Sunday, April 17, 2005

David Brooks is foolish

I never know whether to comment on a foolish column. If it's foolish, why bother — and usually I don't. But this time the foolishness is somewhat subtle. It also reveals what seems to me to be a central problem with David Brooks. So many of his columns have this not-quite-right feeling.

In today's column Brooks writes that
sex is more explicit everywhere - on 'Desperate Housewives,' on booty-quaking music videos, on the Internet … . [Yet] as the entertainment media have become more sex-saturated, American teenagers have become more sexually abstemious.

Teenage pregnancy rates have declined by about a third over the past 15 years. Teenage birth and abortion rates have dropped just as much.

Young people are waiting longer to have sex. The percentage of 15-year-olds who have had sex has dropped significantly. Among 13-year-olds, the percentage has dropped even more.

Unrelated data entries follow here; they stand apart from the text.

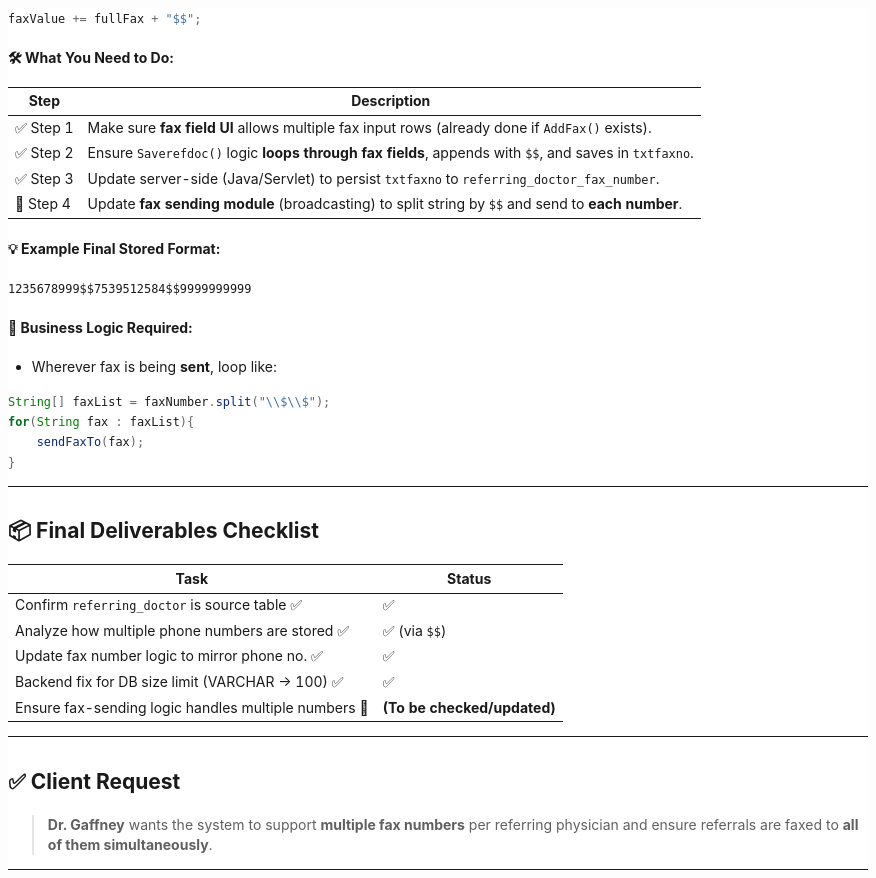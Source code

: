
 ```js
faxValue += fullFax + "$$";
```

#### 🛠️ What You Need to Do:

| Step      | Description                                                                                           |
| --------- | ----------------------------------------------------------------------------------------------------- |
| ✅ Step 1  | Make sure **fax field UI** allows multiple fax input rows (already done if `AddFax()` exists).        |
| ✅ Step 2  | Ensure `Saverefdoc()` logic **loops through fax fields**, appends with `$$`, and saves in `txtfaxno`. |
| ✅ Step 3  | Update server-side (Java/Servlet) to persist `txtfaxno` to `referring_doctor_fax_number`.             |
| 🔁 Step 4 | Update **fax sending module** (broadcasting) to split string by `$$` and send to **each number**.     |

#### 💡 Example Final Stored Format:

```text
1235678999$$7539512584$$9999999999
```

#### 💬 Business Logic Required:

* Wherever fax is being **sent**, loop like:

```java
String[] faxList = faxNumber.split("\\$\\$");
for(String fax : faxList){
    sendFaxTo(fax);
}
```

---

## 📦 Final Deliverables Checklist

| Task                                                 | Status                      |
| ---------------------------------------------------- | --------------------------- |
| Confirm `referring_doctor` is source table ✅         | ✅                           |
| Analyze how multiple phone numbers are stored ✅      | ✅ (via `$$`)                |
| Update fax number logic to mirror phone no. ✅        | ✅                           |
| Backend fix for DB size limit (VARCHAR → 100) ✅      | ✅                           |
| Ensure fax-sending logic handles multiple numbers 🔁 | **(To be checked/updated)** |

---

## ✅ **Client Request**

> **Dr. Gaffney** wants the system to support **multiple fax numbers** per referring physician and ensure referrals are faxed to **all of them simultaneously**.

---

They are also having fewer partners. The number of high schoolers who even report having four or more sexual partners during their lives has declined by about a quarter. Half of all high school boys now say they are virgins, up from 39 percent in 1990. …

When you actually look at the intimate life of America's youth, you find this heterodoxical pattern: people can seem raunchy on the surface but are wholesome within.
What does Brooks make of this?
[I]t's becoming clear that we are seeing the denouement of … the culture war. …

[T]oday's young people appear not to have taken a side in this war; they've just left it behind. For them, the personal is not political. Sex isn't a battleground in a clash of moralities. …

They seem happy with the frankness of the left and the wholesomeness of the right. … You may not like the growing acceptance of homosexuality, but as it has happened heterosexual families have grown healthier.
The two points that Brooks makes [that the culture wars are over and that today's youth have not taken sides] are wrong.
  • The culture wars are not over. Anyone who thinks the culture wars are over has been asleep for the past year.

    What has happened — at least according to Brooks, although I doubt that he would admit it — is that the liberal side of the culture war has won over our youth. As Brooks says, they are happy with the frankness of the left. Verbal expression of sexuality is now acceptable. (I'm not thrilled by what I hear on the radio, but it's better than moralistic repression. We will grow out of this phase also.)

  • According to Brooks' figures, American youth has chosen the liberal side of the culture wars. Wholesomeness is not a right-wing value. Whoever said that the liberal side of the culture wars favored unwholesome behavior. That's part of what the culture wars have been about: the right wing doesn't understand that one can be both liberal and wholesome at the same time.

    But according to Brooks, the kids get it. Being liberal does not require being a libertine. Kids apparently understand this even if Brooks doesn't. Favoring acceptance of gays does not mean wishing for the destruction of heterosexual families. Apparently kids understand this also — even if Brooks doesn't.
If only Brooks and those who think the way he does would catch on.

1 comment:

Matthew said...

Are you suggesting that repression of verbal sexuality as implied by the right-wing (and, in most cases, their conservative Christian mores) encourages increased rates of sexual activity in our youth?